PURPOSE:To construct a grounded metal vessel in a small size by forming an insulation layer with an appropriate thickness at the inner wall of the vessel, and lessening out of equilibrium in the insulation margin for withstand voltage and heat gas. CONSTITUTION:An insulation layer of 3-5mm thick consisting of ethylene tetrafluoride resin is formed on the inner wall of a grounded metal vessel 30 over an extent covering to insulation cylinders 28, 31, which support the main live part insulatively from the ground potential, except the region of gas space accommodating a link mechanism 3. Accordingly electric charges supplied to glass space from the inner wall of vessel in the initial period of transient recovery voltage rising from zero immediately after the current being shut off consists of displacement current with insulation layer made of dielectric substance, so that the quantity is suppressed, and propagation of charged particles in the gas space will be delayed.

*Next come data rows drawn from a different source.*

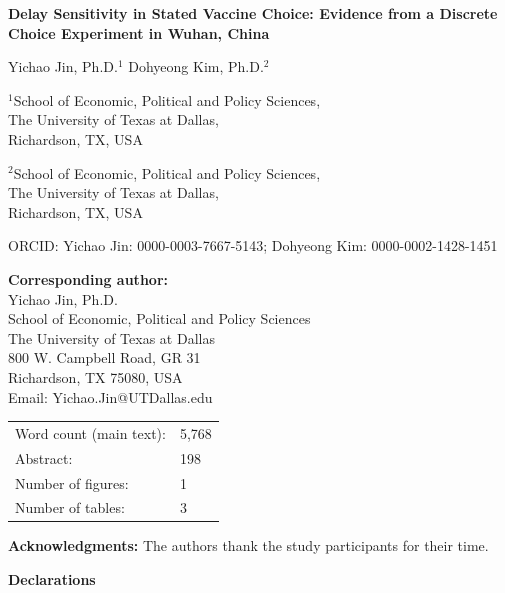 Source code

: \documentclass[12pt]{article}
\begin{document}
\thispagestyle{empty}
\begin{center}
{\Large \textbf{Delay Sensitivity in Stated Vaccine Choice: Evidence from a Discrete Choice Experiment in Wuhan, China}}

\vspace{1.5em}

{\large Yichao Jin, Ph.D.${}^1$ \quad Dohyeong Kim, Ph.D.${}^2$}

\vspace{1em}
$^1$School of Economic, Political and Policy Sciences, \\
The University of Texas at Dallas, \\
Richardson, TX, USA

\vspace{0.5em}
$^2$School of Economic, Political and Policy Sciences, \\
The University of Texas at Dallas, \\
Richardson, TX, USA

\vspace{1em}
ORCID: Yichao Jin: 0000-0003-7667-5143; Dohyeong Kim: 0000-0002-1428-1451

\vspace{1.5em}
\textbf{Corresponding author:} \\
Yichao Jin, Ph.D. \\
School of Economic, Political and Policy Sciences \\
The University of Texas at Dallas \\
800 W. Campbell Road, GR 31 \\
Richardson, TX 75080, USA \\
Email: Yichao.Jin@UTDallas.edu

\vspace{1.5em}
\begin{tabular}{ll}
Word count (main text): & 5,768 \\
Abstract: & 198 \\
Number of figures: & 1 \\
Number of tables: & 3 \\
\end{tabular}
\end{center}

\vspace{1em}
\noindent\textbf{Acknowledgments:} The authors thank the study participants for their time.

\vspace{1.5em}
\noindent\textbf{Declarations}
\end{document}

Therefore, the heat gas space exhibits an insulation strength to sustain this wave height value even when the transient recovery voltage is at wave height value, and there is no risk of shortcircuting to provide recovered voltage in normal state.

Description

[Detailed Description of the Invention] [Field of Industrial Application] This invention relates to a circuit breaker used in power systems with a transmission voltage of several hundred volts or more, which is installed in a grounded metal container filled with insulating arc-extinguishing gas. The present invention relates to a power gas circuit breaker in which a breaking contact is housed in the grounded metal container, and insulating arc-extinguishing gas heated by an arc generated between the breaking contacts when current is interrupted spreads within the grounded metal container.

[Conventional technology]

An example of a conventional configuration of such a power gas circuit breaker is shown in FIG. Inside a cylindrical grounded metal container 30 filled with several atmospheres of SF6 gas as an insulating arc-extinguishing gas, there is a current-carrying fixed contact 1 supported from the left end plate 29 via an insulating cylinder 28.

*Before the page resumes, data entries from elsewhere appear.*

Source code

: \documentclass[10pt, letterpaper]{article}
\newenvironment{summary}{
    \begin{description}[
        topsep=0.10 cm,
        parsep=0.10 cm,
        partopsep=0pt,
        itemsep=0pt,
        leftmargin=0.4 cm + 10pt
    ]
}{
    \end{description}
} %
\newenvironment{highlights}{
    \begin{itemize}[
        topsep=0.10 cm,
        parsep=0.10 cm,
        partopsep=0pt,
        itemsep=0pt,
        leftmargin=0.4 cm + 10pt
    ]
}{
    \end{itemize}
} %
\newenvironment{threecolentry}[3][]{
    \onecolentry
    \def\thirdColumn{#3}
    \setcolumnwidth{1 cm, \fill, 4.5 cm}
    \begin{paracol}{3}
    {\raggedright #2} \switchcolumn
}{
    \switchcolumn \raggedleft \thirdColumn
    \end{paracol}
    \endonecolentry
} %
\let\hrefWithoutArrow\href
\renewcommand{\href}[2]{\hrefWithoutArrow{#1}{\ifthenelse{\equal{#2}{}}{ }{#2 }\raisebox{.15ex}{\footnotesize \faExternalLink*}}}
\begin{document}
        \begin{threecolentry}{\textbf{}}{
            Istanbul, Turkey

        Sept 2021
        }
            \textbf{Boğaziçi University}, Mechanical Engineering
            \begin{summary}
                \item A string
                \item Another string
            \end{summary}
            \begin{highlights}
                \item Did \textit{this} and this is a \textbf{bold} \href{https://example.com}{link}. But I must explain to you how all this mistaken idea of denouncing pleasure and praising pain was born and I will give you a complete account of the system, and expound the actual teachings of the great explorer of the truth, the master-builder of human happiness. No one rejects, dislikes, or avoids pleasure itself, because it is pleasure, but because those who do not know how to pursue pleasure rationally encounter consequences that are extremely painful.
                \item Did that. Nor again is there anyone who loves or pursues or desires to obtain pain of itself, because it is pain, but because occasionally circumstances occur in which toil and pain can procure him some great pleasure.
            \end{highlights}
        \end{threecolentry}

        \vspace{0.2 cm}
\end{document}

0 and a bar-shaped fixed breaking contact 11, and a movable energizing contact 12 and a movable breaking contact 13 that contact and separate from these fixed contacts, respectively, are accommodated. The figure shows the circuit breaker in the closed state, but in order to cut off the current, the bow of the hydraulic actuator is removed from the coil 18a.

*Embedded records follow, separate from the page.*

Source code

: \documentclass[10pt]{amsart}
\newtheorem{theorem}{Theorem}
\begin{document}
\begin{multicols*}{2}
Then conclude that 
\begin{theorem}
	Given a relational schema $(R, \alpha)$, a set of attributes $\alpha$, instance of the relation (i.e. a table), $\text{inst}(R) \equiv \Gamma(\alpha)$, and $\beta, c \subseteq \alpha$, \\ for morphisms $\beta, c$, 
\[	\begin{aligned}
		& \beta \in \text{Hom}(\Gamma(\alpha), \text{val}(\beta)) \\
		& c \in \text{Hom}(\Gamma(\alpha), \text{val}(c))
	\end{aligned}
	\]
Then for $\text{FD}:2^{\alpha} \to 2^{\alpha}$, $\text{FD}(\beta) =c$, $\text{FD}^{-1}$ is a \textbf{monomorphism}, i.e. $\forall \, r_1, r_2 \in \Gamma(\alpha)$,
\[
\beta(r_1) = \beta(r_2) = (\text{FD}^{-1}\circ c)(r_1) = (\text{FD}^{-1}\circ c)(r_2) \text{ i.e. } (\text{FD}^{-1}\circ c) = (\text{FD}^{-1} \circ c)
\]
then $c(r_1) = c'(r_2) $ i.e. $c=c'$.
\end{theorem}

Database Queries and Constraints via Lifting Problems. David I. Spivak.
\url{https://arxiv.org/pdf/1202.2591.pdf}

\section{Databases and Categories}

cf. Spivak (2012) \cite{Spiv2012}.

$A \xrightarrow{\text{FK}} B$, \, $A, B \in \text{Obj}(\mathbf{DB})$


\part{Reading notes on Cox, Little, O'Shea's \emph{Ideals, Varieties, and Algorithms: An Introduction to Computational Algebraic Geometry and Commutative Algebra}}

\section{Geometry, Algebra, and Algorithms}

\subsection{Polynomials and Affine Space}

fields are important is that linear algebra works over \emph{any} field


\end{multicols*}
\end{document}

When the oil passage 6b on the back side of the hydraulic piston 5 is switched to the oil tank 9 side as shown by the arrow, the oil on the back side is discharged into the oil tank 9 and is constantly applied to the front side of the hydraulic piston 5. The operating rod 4 is driven downward by the hydraulic pressure from the hydraulic source 7, and the bell crank of the link mechanism 3 connected to this operating rod rotates clockwise to move the insulating rod 2 to the right, and the energizing rod 15, the energizing movable contact 12 and the breaking movable contact 13 are driven to open and open, and an arc is generated between the breaking fixed contact 11 and the breaking movable contact 13, which open late. This arc is extinguished by compressing the gas in the gas space 20 formed between the fixed piston 16 and the movable cylinder 17 as the movable contacts 12 and 13 break strokes, and this compressed gas flows through the insulating nozzle 21. This is done by blowing the arc through the inside. The gas blown by the arc becomes a hot gas heated to a high temperature by the arc, spreads in the radial direction from the opening gap of the breaking contact, and heads toward the inner wall surface of the grounded metal container 30. During this time, the density of the hot gas becomes thinner, the temperature drops, the hot gas recovers its dielectric strength, and the power supply side metal member inside the metal container 30 is kept insulated from the ground potential.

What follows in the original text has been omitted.